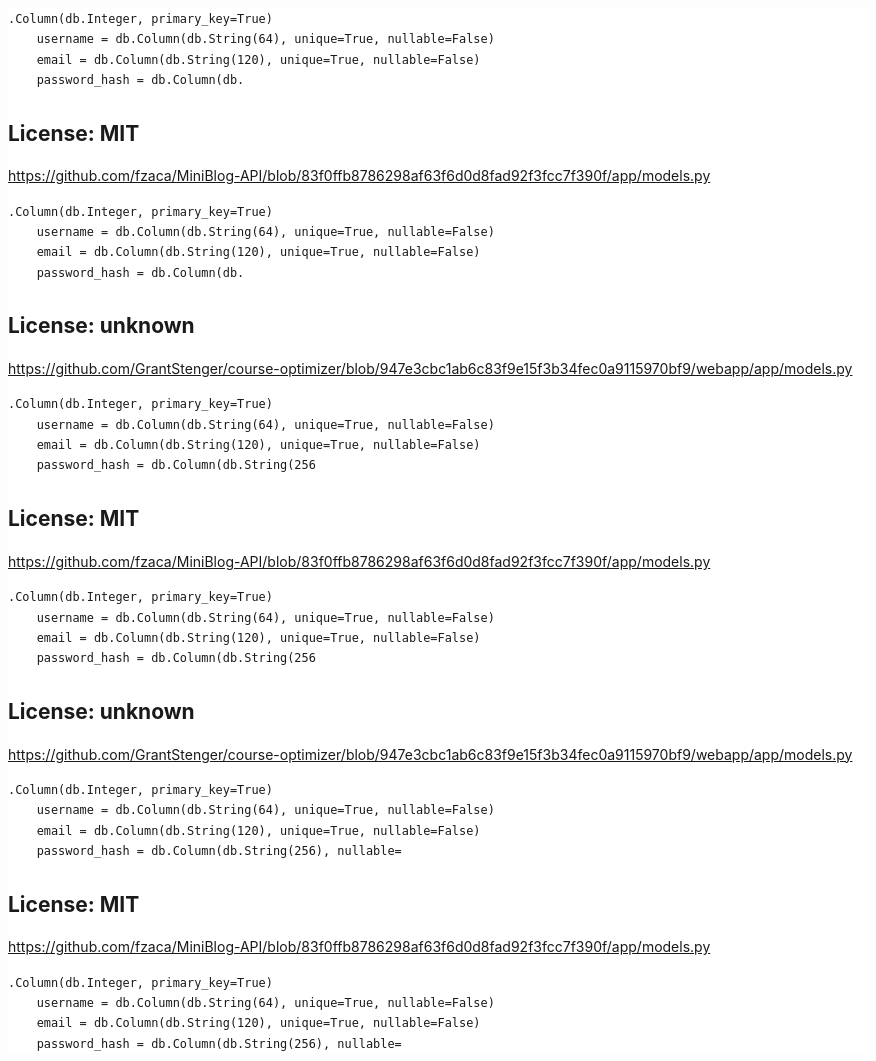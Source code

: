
 ```
.Column(db.Integer, primary_key=True)
    username = db.Column(db.String(64), unique=True, nullable=False)
    email = db.Column(db.String(120), unique=True, nullable=False)
    password_hash = db.Column(db.
```


## License: MIT
https://github.com/fzaca/MiniBlog-API/blob/83f0ffb8786298af63f6d0d8fad92f3fcc7f390f/app/models.py

```
.Column(db.Integer, primary_key=True)
    username = db.Column(db.String(64), unique=True, nullable=False)
    email = db.Column(db.String(120), unique=True, nullable=False)
    password_hash = db.Column(db.
```


## License: unknown
https://github.com/GrantStenger/course-optimizer/blob/947e3cbc1ab6c83f9e15f3b34fec0a9115970bf9/webapp/app/models.py

```
.Column(db.Integer, primary_key=True)
    username = db.Column(db.String(64), unique=True, nullable=False)
    email = db.Column(db.String(120), unique=True, nullable=False)
    password_hash = db.Column(db.String(256
```


## License: MIT
https://github.com/fzaca/MiniBlog-API/blob/83f0ffb8786298af63f6d0d8fad92f3fcc7f390f/app/models.py

```
.Column(db.Integer, primary_key=True)
    username = db.Column(db.String(64), unique=True, nullable=False)
    email = db.Column(db.String(120), unique=True, nullable=False)
    password_hash = db.Column(db.String(256
```


## License: unknown
https://github.com/GrantStenger/course-optimizer/blob/947e3cbc1ab6c83f9e15f3b34fec0a9115970bf9/webapp/app/models.py

```
.Column(db.Integer, primary_key=True)
    username = db.Column(db.String(64), unique=True, nullable=False)
    email = db.Column(db.String(120), unique=True, nullable=False)
    password_hash = db.Column(db.String(256), nullable=
```


## License: MIT
https://github.com/fzaca/MiniBlog-API/blob/83f0ffb8786298af63f6d0d8fad92f3fcc7f390f/app/models.py

```
.Column(db.Integer, primary_key=True)
    username = db.Column(db.String(64), unique=True, nullable=False)
    email = db.Column(db.String(120), unique=True, nullable=False)
    password_hash = db.Column(db.String(256), nullable=
```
◇ ◇ ◇ ◇ ◇
TASK STATEMENT =
Your reply is the full set of entries reproduced exactly, with images omitted.

OUTPUT FOR THIS TASK =
Source code

:
 ```
.Column(db.Integer, primary_key=True)
    username = db.Column(db.String(64), unique=True, nullable=False)
    email = db.Column(db.String(120), unique=True, nullable=False)
    password_hash = db.Column(db.
```


## License: MIT
https://github.com/fzaca/MiniBlog-API/blob/83f0ffb8786298af63f6d0d8fad92f3fcc7f390f/app/models.py

```
.Column(db.Integer, primary_key=True)
    username = db.Column(db.String(64), unique=True, nullable=False)
    email = db.Column(db.String(120), unique=True, nullable=False)
    password_hash = db.Column(db.
```


## License: unknown
https://github.com/GrantStenger/course-optimizer/blob/947e3cbc1ab6c83f9e15f3b34fec0a9115970bf9/webapp/app/models.py

```
.Column(db.Integer, primary_key=True)
    username = db.Column(db.String(64), unique=True, nullable=False)
    email = db.Column(db.String(120), unique=True, nullable=False)
    password_hash = db.Column(db.String(256
```


## License: MIT
https://github.com/fzaca/MiniBlog-API/blob/83f0ffb8786298af63f6d0d8fad92f3fcc7f390f/app/models.py

```
.Column(db.Integer, primary_key=True)
    username = db.Column(db.String(64), unique=True, nullable=False)
    email = db.Column(db.String(120), unique=True, nullable=False)
    password_hash = db.Column(db.String(256
```


## License: unknown
https://github.com/GrantStenger/course-optimizer/blob/947e3cbc1ab6c83f9e15f3b34fec0a9115970bf9/webapp/app/models.py

```
.Column(db.Integer, primary_key=True)
    username = db.Column(db.String(64), unique=True, nullable=False)
    email = db.Column(db.String(120), unique=True, nullable=False)
    password_hash = db.Column(db.String(256), nullable=
```


## License: MIT
https://github.com/fzaca/MiniBlog-API/blob/83f0ffb8786298af63f6d0d8fad92f3fcc7f390f/app/models.py

```
.Column(db.Integer, primary_key=True)
    username = db.Column(db.String(64), unique=True, nullable=False)
    email = db.Column(db.String(120), unique=True, nullable=False)
    password_hash = db.Column(db.String(256), nullable=
```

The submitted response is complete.